### WHAT IS NEEDED
The answer must consist of every line in the records below that contains the string "brevemente".

### DATA FOR REVIEW
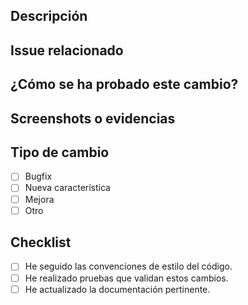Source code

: ## Descripción
<!-- Explica brevemente el cambio o la corrección que se realiza -->

## Issue relacionado
<!-- Vincula el Issue que está resolviendo. Ejemplo: Closes #NN -->

## ¿Cómo se ha probado este cambio?
<!-- Describe brevemente los pasos de prueba o si añadiste tests unitarios -->

## Screenshots o evidencias
<!-- Capturas de pantalla o logs si aplica -->

## Tipo de cambio
- [ ] Bugfix
- [ ] Nueva característica
- [ ] Mejora
- [ ] Otro

## Checklist
- [ ] He seguido las convenciones de estilo del código.
- [ ] He realizado pruebas que validan estos cambios.
- [ ] He actualizado la documentación pertinente.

### RESULT FOR THIS TASK
<!-- Explica brevemente el cambio o la corrección que se realiza -->
<!-- Describe brevemente los pasos de prueba o si añadiste tests unitarios -->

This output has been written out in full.